[Records drawn from a dataset]
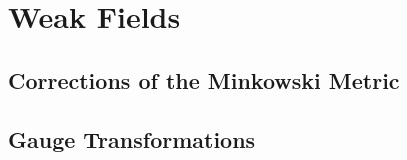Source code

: \setchapterpreamble[u]{\margintoc}
\chapter{Weak Fields}

\section{Corrections of the Minkowski Metric}

\section{Gauge Transformations}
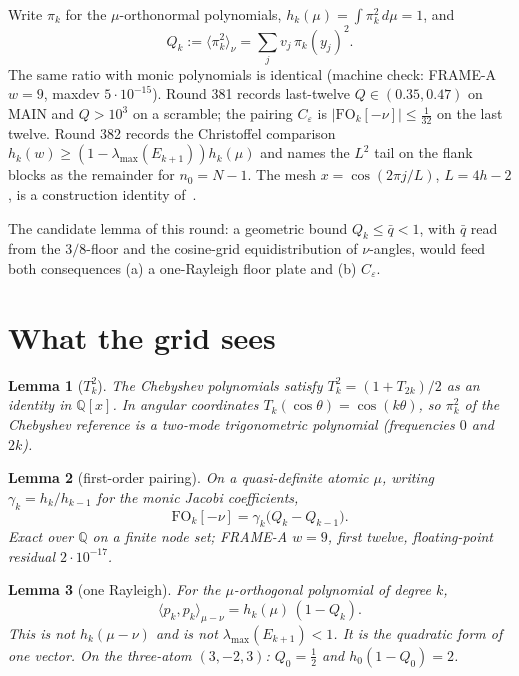 \documentclass[11pt]{article}
\newtheorem{lemma}{Lemma}
\theoremstyle{remark}
\newcommand{\Q}{\mathbb{Q}}
\begin{document}
Write $\pi_k$ for the $\mu$-orthonormal polynomials,
$h_k(\mu)=\int\pi_k^2\,d\mu=1$, and
\begin{equation}\label{eq:Qk}
Q_k
:=
\langle\pi_k^2\rangle_\nu
=
\sum_j v_j\,\pi_k(y_j)^2.
\end{equation}
The same ratio with monic polynomials is identical
(machine check: FRAME-A $w=9$, maxdev $5\cdot10^{-15}$).
Round 381 records last-twelve $Q\in(0.35,0.47)$ on MAIN and
$Q>10^3$ on a scramble; the pairing $C_\varepsilon$ is
$\lvert\mathrm{FO}_k[-\nu]\rvert\le\tfrac1{32}$ on the last twelve.
Round 382 records the Christoffel comparison
$h_k(w)\ge(1-\lambda_{\max}(E_{k+1}))h_k(\mu)$ and names the
$L^2$ tail on the flank blocks as the remainder for $n_0=N-1$.
The mesh $x=\cos(2\pi j/L)$, $L=4h-2$, is a construction identity
of~\cite{v3p}.

The candidate lemma of this round: a geometric bound
$Q_k\le\bar q<1$, with $\bar q$ read from the $3/8$-floor and
the cosine-grid equidistribution of $\nu$-angles, would feed both
consequences (a) a one-Rayleigh floor plate and (b) $C_\varepsilon$.

\section{What the grid sees}\label{sec:grid}

\begin{lemma}[$T_k^2$]\label{lem:t2}
The Chebyshev polynomials satisfy $T_k^2=(1+T_{2k})/2$ as an
identity in $\Q[x]$.  In angular coordinates
$T_k(\cos\theta)=\cos(k\theta)$, so $\pi_k^2$ of the Chebyshev
reference is a two-mode trigonometric polynomial (frequencies
$0$ and $2k$).
\end{lemma}

\begin{lemma}[first-order pairing]\label{lem:fo}
On a quasi-definite atomic $\mu$, writing $\gamma_k=h_k/h_{k-1}$
for the monic Jacobi coefficients,
\[
\mathrm{FO}_k[-\nu]
=
\gamma_k\bigl(Q_k-Q_{k-1}\bigr).
\]
Exact over $\Q$ on a finite node set; FRAME-A $w=9$, first twelve,
floating-point residual $2\cdot10^{-17}$.
\end{lemma}

\begin{lemma}[one Rayleigh]\label{lem:ray}
For the $\mu$-orthogonal polynomial of degree $k$,
\[
\langle p_k,p_k\rangle_{\mu-\nu}
=
h_k(\mu)\,(1-Q_k).
\]
This is \emph{not} $h_k(\mu-\nu)$ and is \emph{not}
$\lambda_{\max}(E_{k+1})<1$.  It is the quadratic form of one
vector.  On the three-atom $(3,-2,3)$: $Q_0=\tfrac12$ and
$h_0(1-Q_0)=2$.
\end{lemma}
\end{document}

-- Task details --
Say how many lines in the entries contain the string "FRAME". Nothing else belongs in the reply.

-- Response --
2